■ Aim of the exercise
The answer should consist of all the records, copied exactly.

Records from a data source:

* * * *

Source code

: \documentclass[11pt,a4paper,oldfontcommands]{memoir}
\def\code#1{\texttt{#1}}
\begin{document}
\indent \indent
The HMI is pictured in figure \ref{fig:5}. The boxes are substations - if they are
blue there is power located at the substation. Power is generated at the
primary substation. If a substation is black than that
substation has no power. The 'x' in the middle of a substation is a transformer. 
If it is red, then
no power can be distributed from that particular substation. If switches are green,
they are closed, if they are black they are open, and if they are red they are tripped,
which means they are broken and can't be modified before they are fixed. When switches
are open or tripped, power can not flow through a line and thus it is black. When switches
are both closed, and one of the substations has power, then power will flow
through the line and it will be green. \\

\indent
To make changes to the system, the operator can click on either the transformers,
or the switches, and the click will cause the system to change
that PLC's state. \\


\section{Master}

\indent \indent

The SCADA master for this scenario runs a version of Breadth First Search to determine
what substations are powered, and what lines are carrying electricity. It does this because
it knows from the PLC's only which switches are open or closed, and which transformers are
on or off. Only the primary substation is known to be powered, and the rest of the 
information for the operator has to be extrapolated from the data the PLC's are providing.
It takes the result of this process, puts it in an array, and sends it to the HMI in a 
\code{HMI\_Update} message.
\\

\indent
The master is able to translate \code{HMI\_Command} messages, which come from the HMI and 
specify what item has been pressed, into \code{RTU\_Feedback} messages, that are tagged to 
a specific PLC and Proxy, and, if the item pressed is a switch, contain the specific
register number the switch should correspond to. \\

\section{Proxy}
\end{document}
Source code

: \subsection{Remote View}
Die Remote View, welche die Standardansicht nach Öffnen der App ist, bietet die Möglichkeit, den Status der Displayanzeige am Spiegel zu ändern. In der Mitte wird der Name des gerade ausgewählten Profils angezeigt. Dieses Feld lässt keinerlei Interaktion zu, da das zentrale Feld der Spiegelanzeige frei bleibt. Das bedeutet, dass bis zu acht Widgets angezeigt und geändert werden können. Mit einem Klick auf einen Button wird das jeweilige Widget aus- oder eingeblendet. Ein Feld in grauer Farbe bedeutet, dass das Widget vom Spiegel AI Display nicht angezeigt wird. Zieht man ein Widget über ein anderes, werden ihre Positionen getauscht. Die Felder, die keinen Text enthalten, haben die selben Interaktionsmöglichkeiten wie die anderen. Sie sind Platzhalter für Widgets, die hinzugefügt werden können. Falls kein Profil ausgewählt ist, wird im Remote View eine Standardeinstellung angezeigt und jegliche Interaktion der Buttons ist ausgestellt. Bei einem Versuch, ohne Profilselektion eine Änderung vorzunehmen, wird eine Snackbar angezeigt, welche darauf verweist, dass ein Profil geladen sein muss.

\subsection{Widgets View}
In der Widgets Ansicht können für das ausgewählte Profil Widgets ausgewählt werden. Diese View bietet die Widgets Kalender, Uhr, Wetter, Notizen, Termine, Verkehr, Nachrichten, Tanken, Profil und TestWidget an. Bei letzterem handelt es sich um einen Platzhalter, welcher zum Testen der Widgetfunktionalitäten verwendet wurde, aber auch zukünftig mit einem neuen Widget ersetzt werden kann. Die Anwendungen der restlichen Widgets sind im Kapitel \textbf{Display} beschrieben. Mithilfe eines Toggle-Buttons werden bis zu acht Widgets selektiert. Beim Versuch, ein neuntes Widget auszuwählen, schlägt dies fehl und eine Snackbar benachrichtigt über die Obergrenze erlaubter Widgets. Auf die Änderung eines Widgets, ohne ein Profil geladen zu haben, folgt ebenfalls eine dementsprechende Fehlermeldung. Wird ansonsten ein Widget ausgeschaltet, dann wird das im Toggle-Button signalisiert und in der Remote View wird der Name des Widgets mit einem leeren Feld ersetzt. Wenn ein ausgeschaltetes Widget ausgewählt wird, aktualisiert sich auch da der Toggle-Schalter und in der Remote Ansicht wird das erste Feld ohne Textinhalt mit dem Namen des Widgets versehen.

* * * *

■ Answer space
Source code

: \documentclass[11pt,a4paper,oldfontcommands]{memoir}
\def\code#1{\texttt{#1}}
\begin{document}
\indent \indent
The HMI is pictured in figure \ref{fig:5}. The boxes are substations - if they are
blue there is power located at the substation. Power is generated at the
primary substation. If a substation is black than that
substation has no power. The 'x' in the middle of a substation is a transformer. 
If it is red, then
no power can be distributed from that particular substation. If switches are green,
they are closed, if they are black they are open, and if they are red they are tripped,
which means they are broken and can't be modified before they are fixed. When switches
are open or tripped, power can not flow through a line and thus it is black. When switches
are both closed, and one of the substations has power, then power will flow
through the line and it will be green. \\

\indent
To make changes to the system, the operator can click on either the transformers,
or the switches, and the click will cause the system to change
that PLC's state. \\


\section{Master}

\indent \indent

The SCADA master for this scenario runs a version of Breadth First Search to determine
what substations are powered, and what lines are carrying electricity. It does this because
it knows from the PLC's only which switches are open or closed, and which transformers are
on or off. Only the primary substation is known to be powered, and the rest of the 
information for the operator has to be extrapolated from the data the PLC's are providing.
It takes the result of this process, puts it in an array, and sends it to the HMI in a 
\code{HMI\_Update} message.
\\

\indent
The master is able to translate \code{HMI\_Command} messages, which come from the HMI and 
specify what item has been pressed, into \code{RTU\_Feedback} messages, that are tagged to 
a specific PLC and Proxy, and, if the item pressed is a switch, contain the specific
register number the switch should correspond to. \\

\section{Proxy}
\end{document}
Source code

: \subsection{Remote View}
Die Remote View, welche die Standardansicht nach Öffnen der App ist, bietet die Möglichkeit, den Status der Displayanzeige am Spiegel zu ändern. In der Mitte wird der Name des gerade ausgewählten Profils angezeigt. Dieses Feld lässt keinerlei Interaktion zu, da das zentrale Feld der Spiegelanzeige frei bleibt. Das bedeutet, dass bis zu acht Widgets angezeigt und geändert werden können. Mit einem Klick auf einen Button wird das jeweilige Widget aus- oder eingeblendet. Ein Feld in grauer Farbe bedeutet, dass das Widget vom Spiegel AI Display nicht angezeigt wird. Zieht man ein Widget über ein anderes, werden ihre Positionen getauscht. Die Felder, die keinen Text enthalten, haben die selben Interaktionsmöglichkeiten wie die anderen. Sie sind Platzhalter für Widgets, die hinzugefügt werden können. Falls kein Profil ausgewählt ist, wird im Remote View eine Standardeinstellung angezeigt und jegliche Interaktion der Buttons ist ausgestellt. Bei einem Versuch, ohne Profilselektion eine Änderung vorzunehmen, wird eine Snackbar angezeigt, welche darauf verweist, dass ein Profil geladen sein muss.

\subsection{Widgets View}
In der Widgets Ansicht können für das ausgewählte Profil Widgets ausgewählt werden. Diese View bietet die Widgets Kalender, Uhr, Wetter, Notizen, Termine, Verkehr, Nachrichten, Tanken, Profil und TestWidget an. Bei letzterem handelt es sich um einen Platzhalter, welcher zum Testen der Widgetfunktionalitäten verwendet wurde, aber auch zukünftig mit einem neuen Widget ersetzt werden kann. Die Anwendungen der restlichen Widgets sind im Kapitel \textbf{Display} beschrieben. Mithilfe eines Toggle-Buttons werden bis zu acht Widgets selektiert. Beim Versuch, ein neuntes Widget auszuwählen, schlägt dies fehl und eine Snackbar benachrichtigt über die Obergrenze erlaubter Widgets. Auf die Änderung eines Widgets, ohne ein Profil geladen zu haben, folgt ebenfalls eine dementsprechende Fehlermeldung. Wird ansonsten ein Widget ausgeschaltet, dann wird das im Toggle-Button signalisiert und in der Remote View wird der Name des Widgets mit einem leeren Feld ersetzt. Wenn ein ausgeschaltetes Widget ausgewählt wird, aktualisiert sich auch da der Toggle-Schalter und in der Remote Ansicht wird das erste Feld ohne Textinhalt mit dem Namen des Widgets versehen.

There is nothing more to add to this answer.